Saturday, November 10, 2012

What I Hope President Obama Brings to ASEAN This Month

Fresh off his election victory, US President Barack Obama announced that he would visit Myanmar, Thailand and Cambodia later this month, en route to the East Asian Summit that takes place later in Cambodia.    This represents a major commitment of time and prestige for President Obama, and it is a positive start to the annual “American” season here in Southeast Asia, which will end around the time of the US Thanksgiving holiday on November 22.

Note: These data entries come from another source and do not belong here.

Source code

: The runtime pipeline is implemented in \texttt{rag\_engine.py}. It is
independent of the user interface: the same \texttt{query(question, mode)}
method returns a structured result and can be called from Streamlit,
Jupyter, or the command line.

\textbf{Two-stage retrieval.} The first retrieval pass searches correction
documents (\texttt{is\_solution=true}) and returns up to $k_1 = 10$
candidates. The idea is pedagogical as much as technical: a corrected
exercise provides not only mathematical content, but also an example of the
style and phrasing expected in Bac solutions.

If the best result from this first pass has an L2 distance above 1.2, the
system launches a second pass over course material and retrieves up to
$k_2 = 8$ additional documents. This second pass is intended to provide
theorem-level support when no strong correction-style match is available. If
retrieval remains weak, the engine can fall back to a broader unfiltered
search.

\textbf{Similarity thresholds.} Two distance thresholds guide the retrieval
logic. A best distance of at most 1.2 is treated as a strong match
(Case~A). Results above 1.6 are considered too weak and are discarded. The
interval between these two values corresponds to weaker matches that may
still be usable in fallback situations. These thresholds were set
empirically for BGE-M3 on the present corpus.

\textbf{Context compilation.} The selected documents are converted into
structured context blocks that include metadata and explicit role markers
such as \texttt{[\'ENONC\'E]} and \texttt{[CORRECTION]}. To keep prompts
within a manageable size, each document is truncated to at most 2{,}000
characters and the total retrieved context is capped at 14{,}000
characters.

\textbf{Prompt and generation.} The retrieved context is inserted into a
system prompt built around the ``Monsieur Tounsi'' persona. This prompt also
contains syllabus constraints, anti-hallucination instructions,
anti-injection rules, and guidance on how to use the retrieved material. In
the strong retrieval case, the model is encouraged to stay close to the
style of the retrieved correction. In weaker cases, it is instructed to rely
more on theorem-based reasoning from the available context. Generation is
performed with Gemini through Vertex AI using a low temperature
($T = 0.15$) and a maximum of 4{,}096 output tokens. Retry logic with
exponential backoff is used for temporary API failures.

I agree that this is a major positive development for US-ASEAN relations, but I hope that the visit is accompanied by substantive steps in economic policy as well. I have a few items on my personal wish list, with varying likelihoods of coming into fruition:

  1. Reduce Burma sanctions to the minimum level necessary.  US Secretary of State Clinton has already announced that the Obama administration wants to do this, but it will require new legislation and/or approval from the US Congress.  Under existing US Burma sanctions legislation, President Obama could end the import ban and asset freeze “upon request of a democratically elected government in Burma” and when conditions in the 2003 Burma Freedom and Democracy Act regarding progress on human rights, release of all political prisoners, freedom of speech and the press, freedom of association, peaceful exercise of religion, democratic governance, country not designated as “a country of interest” for narcotics trafficking—have been met.   I don’t think the Obama administration is prepared to do that.  But given the weakened condition of the Republican opposition, this might be the opportunity to propose new legislation that would end the import ban but establish clear tripwires that would result in the resumption of the ban and other sanctions.  This would align US sanctions with those of the EU, which has much greater administrative flexibility with its Burma sanctions.  Coupled with a revision to the US sanctions blacklist to narcotics-related persons only, this would allow US investors to help the Burmese people recover from their years of isolation.
  2. Request trade promotion authority (TPA).  President Obama has negotiated FTAs such as the Trans Pacific Partnership without TPA, which allows him to negotiate with delegated authority from the US Congress. All successfully concluded FTAs have been done with TPA. This is necessary in the US because the Congress has primary authority over trade legislation. Without TPA, the Congress could rewrite any trade agreements in the US implementing legislation.  TPA would reassure US trading partners in the TPP talks that this would not happen, and it would help alleviate continuing congressional complaints about the negotiating process (by effectively co-opting them).
  3.  Implement the APEC Travel Card.  The card allows businesspeople to travel within the APEC region on an expedited basis. Other APEC members currently use this process, but US citizens have been unable to participate fully in this program, nor have other APEC members’ citizens been able to use the card for travel to the US.  The legislation has been passed, but implementing regulations have been indefinitely stalled within the US Department of Homeland Security (DHS).  President Obama should announce that he will direct DHS to implement the APEC travel card within the next few months
  4.  Start double taxation agreement (DTA) talks with Singapore.  I have been hearing about the need for a DTA since I first moved to Singapore 15 years ago, and not much has happened. A DTA would ensure that US companies’ investments in Singapore will not be devalued by changes in Singaporean tax policy.  Singapore, having signed off on tax cooperation agreements with the EU, will be willing to do this now with the US, which was a sticking point in the past.   The DTA would square the circle in US-Singapore economic relations formed by the US-Singapore FTA.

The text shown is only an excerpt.